* Exercise objective *
Return only that part of the material below which starts with the line containing "6. **Int64 и" and goes on through the line containing "8. **Double**: Представляет", restated exactly.

* Input *
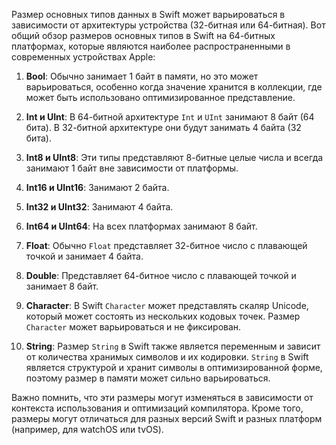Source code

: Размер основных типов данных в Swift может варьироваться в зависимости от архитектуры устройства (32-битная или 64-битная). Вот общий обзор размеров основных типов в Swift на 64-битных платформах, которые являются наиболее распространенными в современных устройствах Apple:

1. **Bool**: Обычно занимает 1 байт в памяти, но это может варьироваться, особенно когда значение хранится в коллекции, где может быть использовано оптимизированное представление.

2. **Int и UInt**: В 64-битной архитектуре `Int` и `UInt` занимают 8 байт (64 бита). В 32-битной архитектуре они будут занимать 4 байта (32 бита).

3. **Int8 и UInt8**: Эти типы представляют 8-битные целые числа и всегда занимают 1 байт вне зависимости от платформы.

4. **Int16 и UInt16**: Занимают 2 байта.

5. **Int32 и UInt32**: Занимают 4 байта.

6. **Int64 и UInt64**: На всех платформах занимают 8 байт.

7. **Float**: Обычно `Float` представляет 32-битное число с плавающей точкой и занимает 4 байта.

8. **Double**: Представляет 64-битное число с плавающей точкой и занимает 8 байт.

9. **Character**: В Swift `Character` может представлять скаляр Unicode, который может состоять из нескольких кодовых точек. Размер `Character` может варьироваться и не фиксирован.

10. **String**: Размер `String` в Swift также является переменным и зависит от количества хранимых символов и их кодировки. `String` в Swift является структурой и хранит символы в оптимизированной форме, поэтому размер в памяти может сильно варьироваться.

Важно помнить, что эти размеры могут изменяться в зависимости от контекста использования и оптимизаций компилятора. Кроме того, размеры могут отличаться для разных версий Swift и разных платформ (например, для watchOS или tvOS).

--

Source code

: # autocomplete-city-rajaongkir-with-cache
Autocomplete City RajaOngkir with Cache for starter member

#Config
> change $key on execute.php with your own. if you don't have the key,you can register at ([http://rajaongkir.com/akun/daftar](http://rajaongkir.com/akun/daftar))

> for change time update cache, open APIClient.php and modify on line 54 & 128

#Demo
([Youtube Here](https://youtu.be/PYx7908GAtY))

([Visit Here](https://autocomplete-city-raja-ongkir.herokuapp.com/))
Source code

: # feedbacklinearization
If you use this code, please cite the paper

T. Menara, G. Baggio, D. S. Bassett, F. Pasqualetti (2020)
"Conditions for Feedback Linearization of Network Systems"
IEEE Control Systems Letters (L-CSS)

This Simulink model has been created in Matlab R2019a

* Written answer *
6. **Int64 и UInt64**: На всех платформах занимают 8 байт.

7. **Float**: Обычно `Float` представляет 32-битное число с плавающей точкой и занимает 4 байта.

8. **Double**: Представляет 64-битное число с плавающей точкой и занимает 8 байт.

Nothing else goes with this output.